On this occasion it was unlocked, and Marian was about to rush forward in eager anticipation of a peep at its interior, when, child as she was, the reflection struck her that she would stand abetter chance of carrying her point by remaining perdue.

The laws which excuse, on any occasions, the ignorance of their subjects, confess their own imperfections: the civil jurisprudence, as it was abridged by Justinian, still continued a mysterious science, and a profitable trade, and the innate perplexity of the study was involved in tenfold darkness by the private industry of the practitioners.

Loiterers assembled, but no one came to draw the vehicle, and by degrees the dismal truth leaked out that the three coolies who had been impressed for the occasion had all absconded, and that four policemen were in search of them.

I had likewise occasion to become acquainted at the Venetian Embassy with a lady from Venice, the widow of an English baronet named Wynne.

The address in the commons was ultimately agreed to after a most acrimonious debate, protracted by the Irish members and their opponents far beyond the limits usual on such occasions.

Congress has not acted upon it and the Courts have had no occasion to adjudicate the point.

The hair was so acutely sensitive that the slightest touch occasioned severe pain at the roots.

While the lack of physical adaptitude may be the occasion of much suffering and unhappiness in such unions, especially on the part of the wife, being even productive of most serious local disease, and sometimes of sterility, it is in childbirth that the greatest risk and suffering is incurred.

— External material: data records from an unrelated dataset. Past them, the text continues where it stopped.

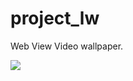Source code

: # project_lw

Web View Video wallpaper.

<img src="https://raw.githubusercontent.com/AugustToko/project_lw/master/screenshots/demo.gif">

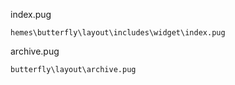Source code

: index.pug 

`hemes\butterfly\layout\includes\widget\index.pug`

archive.pug

`butterfly\layout\archive.pug`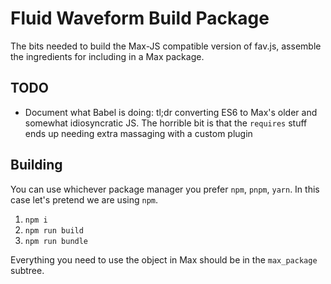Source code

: # Fluid Waveform Build Package 

The bits needed to build the Max-JS compatible version of fav.js, assemble the ingredients for including in a Max package. 

## TODO 
* Document what Babel is doing: tl;dr converting ES6 to Max's older and somewhat idiosyncratic JS. The horrible bit is that the `requires` stuff ends up needing extra massaging with a custom plugin 

## Building

You can use whichever package manager you prefer `npm`, `pnpm`, `yarn`. In this case let's pretend we are using `npm`.

1. `npm i`
2. `npm run build`
3. `npm run bundle`

Everything you need to use the object in Max should be in the `max_package` subtree. 
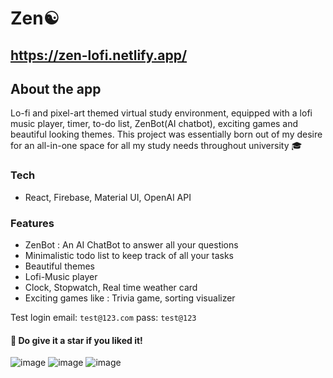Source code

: # Zen☯️
## https://zen-lofi.netlify.app/

## About the app
Lo-fi and pixel-art themed virtual study environment, equipped with a lofi music player, timer, to-do list, ZenBot(AI chatbot), exciting games and beautiful looking themes. This project was essentially born out of my desire for an all-in-one space for all my study needs throughout university 🎓

### Tech 
* React, Firebase, Material UI, OpenAI API

### Features
* ZenBot : An AI ChatBot to answer all your questions
* Minimalistic todo list to keep track of all your tasks
* Beautiful themes
* Lofi-Music player
* Clock, Stopwatch, Real time weather card
* Exciting games like : Trivia game, sorting visualizer



Test login
email: `test@123.com`
pass: `test@123`

#### 💫 Do give it a star if you liked it!

![image](https://github.com/aniketsinha5552/zen-client/assets/104712880/abb0c3e7-6b81-4e6b-8656-4c560872be1a)
![image](https://github.com/aniketsinha5552/zen-client/assets/104712880/2672664e-46d3-4451-a35d-6acbbe43f7e8)
![image](https://github.com/aniketsinha5552/zen-client/assets/104712880/03da7ac6-97c0-4e4a-afab-aa8c210dc8b2)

His lordship adduced examples from history, to show that the principle of change had been often acknowledged, and the suffrage withdrawn and conferred on various occasions.

Tickets for the Knights to attend the final, formal, farewell banquet of the American Tonsil, Adenoid and Vas Deferens Society had been obtained for them, and Horsey wanted to make sure their appearance would bring prestige to the occasion.

On the 22nd of December, Lord John Russell rose to move the order of the day, for the house to resolve itself into a committee of supply, and at the same time took occasion to state that, although no measures could be taken by the house with regard to Canada, he nevertheless did not consider himself justified, in the actual condition of that province, to move the adjournment of the house beyond the 16th of January.

Normally the adjudication committee would have refused to allow them to withdraw, but I requested they bend the Rules on this one occasion.

The ex-Royal Family waved, each remembering happier occasions, wedding dresses, kisses, the cheers of the adoring crowds.

The centre did not on this as on several other occasions in the campaign make the mistake of advancing before the way had been prepared for it.

But Mortlake himself did not take up the silvery aeroplane on this occasion.